═══ Task material

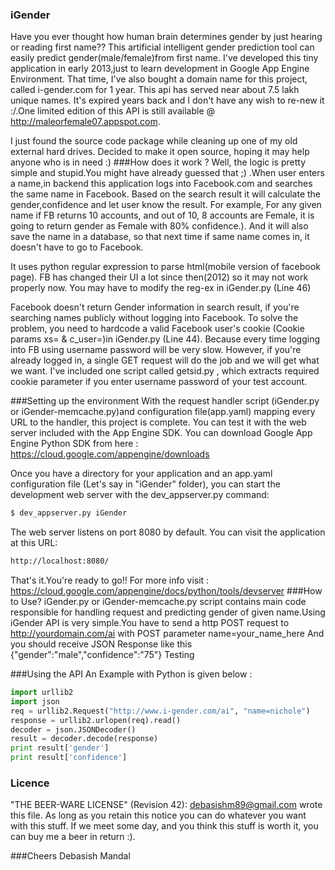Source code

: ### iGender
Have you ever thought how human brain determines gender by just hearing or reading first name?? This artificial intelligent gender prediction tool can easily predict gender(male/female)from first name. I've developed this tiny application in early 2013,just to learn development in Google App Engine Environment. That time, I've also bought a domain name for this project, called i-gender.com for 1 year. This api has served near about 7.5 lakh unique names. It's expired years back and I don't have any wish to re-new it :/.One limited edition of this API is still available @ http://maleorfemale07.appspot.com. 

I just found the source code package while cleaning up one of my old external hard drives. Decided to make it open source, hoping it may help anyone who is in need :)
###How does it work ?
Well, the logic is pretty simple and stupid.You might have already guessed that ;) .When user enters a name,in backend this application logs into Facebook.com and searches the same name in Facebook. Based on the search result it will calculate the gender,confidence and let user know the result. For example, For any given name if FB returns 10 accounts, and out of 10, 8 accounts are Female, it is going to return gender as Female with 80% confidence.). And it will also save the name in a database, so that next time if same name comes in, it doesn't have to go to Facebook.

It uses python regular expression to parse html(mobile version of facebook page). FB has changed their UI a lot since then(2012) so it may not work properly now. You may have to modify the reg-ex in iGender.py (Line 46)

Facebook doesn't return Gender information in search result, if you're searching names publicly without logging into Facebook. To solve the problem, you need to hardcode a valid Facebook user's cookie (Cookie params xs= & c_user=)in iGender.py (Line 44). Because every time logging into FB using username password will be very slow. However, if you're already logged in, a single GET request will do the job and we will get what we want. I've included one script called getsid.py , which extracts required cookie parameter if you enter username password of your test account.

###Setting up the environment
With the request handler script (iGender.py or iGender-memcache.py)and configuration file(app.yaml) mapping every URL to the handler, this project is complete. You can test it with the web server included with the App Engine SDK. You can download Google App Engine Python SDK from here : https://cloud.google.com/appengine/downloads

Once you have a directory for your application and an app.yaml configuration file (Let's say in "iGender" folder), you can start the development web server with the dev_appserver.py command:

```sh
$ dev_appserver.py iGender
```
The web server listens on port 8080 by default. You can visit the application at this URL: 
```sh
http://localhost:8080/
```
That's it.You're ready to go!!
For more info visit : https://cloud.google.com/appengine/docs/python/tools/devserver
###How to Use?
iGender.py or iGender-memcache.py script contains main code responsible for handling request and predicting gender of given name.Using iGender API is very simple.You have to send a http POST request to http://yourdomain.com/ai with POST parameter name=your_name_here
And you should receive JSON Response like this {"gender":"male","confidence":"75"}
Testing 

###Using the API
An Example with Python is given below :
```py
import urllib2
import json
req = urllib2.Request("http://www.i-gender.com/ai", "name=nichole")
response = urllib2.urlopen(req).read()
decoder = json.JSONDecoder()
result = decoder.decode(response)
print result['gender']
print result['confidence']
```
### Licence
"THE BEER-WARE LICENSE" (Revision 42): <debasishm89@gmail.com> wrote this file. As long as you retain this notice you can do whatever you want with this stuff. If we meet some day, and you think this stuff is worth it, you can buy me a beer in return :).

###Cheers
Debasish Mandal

══════
═══ Task material

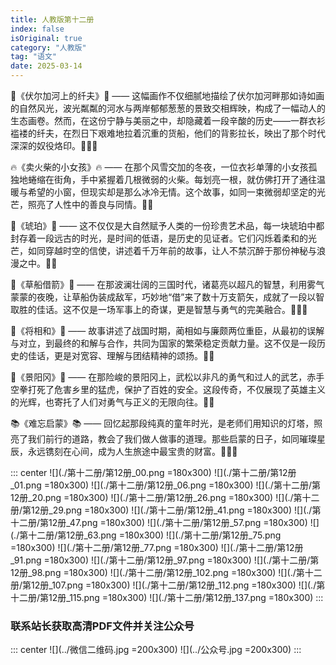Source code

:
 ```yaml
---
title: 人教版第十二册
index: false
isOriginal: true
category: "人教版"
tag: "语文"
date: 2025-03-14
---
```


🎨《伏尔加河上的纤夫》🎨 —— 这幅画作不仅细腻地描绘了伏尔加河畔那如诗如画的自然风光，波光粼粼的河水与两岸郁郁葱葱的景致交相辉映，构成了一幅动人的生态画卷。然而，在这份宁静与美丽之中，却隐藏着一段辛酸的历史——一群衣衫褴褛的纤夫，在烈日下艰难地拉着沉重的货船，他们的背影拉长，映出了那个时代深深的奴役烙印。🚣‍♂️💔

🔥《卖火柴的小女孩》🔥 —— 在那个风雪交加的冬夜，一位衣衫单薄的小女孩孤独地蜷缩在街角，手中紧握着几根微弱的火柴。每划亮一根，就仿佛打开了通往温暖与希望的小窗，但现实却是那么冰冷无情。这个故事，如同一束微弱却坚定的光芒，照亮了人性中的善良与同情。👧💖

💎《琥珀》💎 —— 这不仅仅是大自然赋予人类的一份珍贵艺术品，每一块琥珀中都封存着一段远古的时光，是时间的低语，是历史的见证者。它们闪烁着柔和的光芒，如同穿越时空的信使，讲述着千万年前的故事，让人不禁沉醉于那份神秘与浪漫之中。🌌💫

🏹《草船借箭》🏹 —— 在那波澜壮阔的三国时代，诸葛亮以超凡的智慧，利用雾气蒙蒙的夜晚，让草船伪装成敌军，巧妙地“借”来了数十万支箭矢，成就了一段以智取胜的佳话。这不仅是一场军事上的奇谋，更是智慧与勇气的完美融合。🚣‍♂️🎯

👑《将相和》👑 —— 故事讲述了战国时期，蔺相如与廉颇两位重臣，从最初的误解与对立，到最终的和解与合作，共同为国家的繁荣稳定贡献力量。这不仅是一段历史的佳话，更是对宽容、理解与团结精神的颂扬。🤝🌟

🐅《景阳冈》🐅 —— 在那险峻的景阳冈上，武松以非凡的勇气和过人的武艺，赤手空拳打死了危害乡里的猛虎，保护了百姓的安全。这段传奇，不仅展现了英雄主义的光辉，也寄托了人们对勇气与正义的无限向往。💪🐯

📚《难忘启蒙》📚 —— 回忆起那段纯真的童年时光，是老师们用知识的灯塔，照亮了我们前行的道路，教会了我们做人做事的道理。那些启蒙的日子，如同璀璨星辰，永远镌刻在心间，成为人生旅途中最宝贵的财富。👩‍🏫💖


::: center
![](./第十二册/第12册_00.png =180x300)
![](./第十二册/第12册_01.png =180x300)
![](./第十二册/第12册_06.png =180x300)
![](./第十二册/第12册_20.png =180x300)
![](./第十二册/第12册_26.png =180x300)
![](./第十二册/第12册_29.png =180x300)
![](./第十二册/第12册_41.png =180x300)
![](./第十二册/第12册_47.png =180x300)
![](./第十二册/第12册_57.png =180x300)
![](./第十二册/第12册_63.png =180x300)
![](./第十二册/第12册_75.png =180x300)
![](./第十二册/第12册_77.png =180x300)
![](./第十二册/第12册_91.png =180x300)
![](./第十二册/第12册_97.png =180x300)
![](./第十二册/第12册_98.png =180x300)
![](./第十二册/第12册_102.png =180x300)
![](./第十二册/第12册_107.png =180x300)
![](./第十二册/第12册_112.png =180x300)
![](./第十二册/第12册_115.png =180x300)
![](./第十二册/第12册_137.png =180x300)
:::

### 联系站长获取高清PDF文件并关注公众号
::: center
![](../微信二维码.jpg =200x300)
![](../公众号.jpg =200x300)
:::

══════

▸ **Problem statement**
In the records above, locate the lines holding the word "called". Copy each of them.

▸ **Problem solution**
Have you ever thought how human brain determines gender by just hearing or reading first name?? This artificial intelligent gender prediction tool can easily predict gender(male/female)from first name. I've developed this tiny application in early 2013,just to learn development in Google App Engine Environment. That time, I've also bought a domain name for this project, called i-gender.com for 1 year. This api has served near about 7.5 lakh unique names. It's expired years back and I don't have any wish to re-new it :/.One limited edition of this API is still available @ http://maleorfemale07.appspot.com. 
Facebook doesn't return Gender information in search result, if you're searching names publicly without logging into Facebook. To solve the problem, you need to hardcode a valid Facebook user's cookie (Cookie params xs= & c_user=)in iGender.py (Line 44). Because every time logging into FB using username password will be very slow. However, if you're already logged in, a single GET request will do the job and we will get what we want. I've included one script called getsid.py , which extracts required cookie parameter if you enter username password of your test account.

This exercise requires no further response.